EXERCISE DETAILS » Pull out of the data below the stretch of lines bounded by the one containing "2025-05-18 00:01:00 +0800" and the one containing "Sorting Algorithm Benchmarking", both bounds included, unchanged.

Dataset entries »

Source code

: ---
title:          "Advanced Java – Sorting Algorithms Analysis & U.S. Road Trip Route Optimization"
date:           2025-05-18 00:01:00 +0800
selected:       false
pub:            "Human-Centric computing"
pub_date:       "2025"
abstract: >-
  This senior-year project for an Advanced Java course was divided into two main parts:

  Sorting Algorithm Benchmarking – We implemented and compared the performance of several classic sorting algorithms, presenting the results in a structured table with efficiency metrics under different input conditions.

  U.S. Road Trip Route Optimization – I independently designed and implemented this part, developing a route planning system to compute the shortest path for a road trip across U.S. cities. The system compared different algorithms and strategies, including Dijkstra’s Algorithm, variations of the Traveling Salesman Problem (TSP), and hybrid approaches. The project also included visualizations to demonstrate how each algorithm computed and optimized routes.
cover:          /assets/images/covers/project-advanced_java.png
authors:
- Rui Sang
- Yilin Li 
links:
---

ANSWER TO THIS TASK »
date:           2025-05-18 00:01:00 +0800
selected:       false
pub:            "Human-Centric computing"
pub_date:       "2025"
abstract: >-
  This senior-year project for an Advanced Java course was divided into two main parts:

  Sorting Algorithm Benchmarking – We implemented and compared the performance of several classic sorting algorithms, presenting the results in a structured table with efficiency metrics under different input conditions.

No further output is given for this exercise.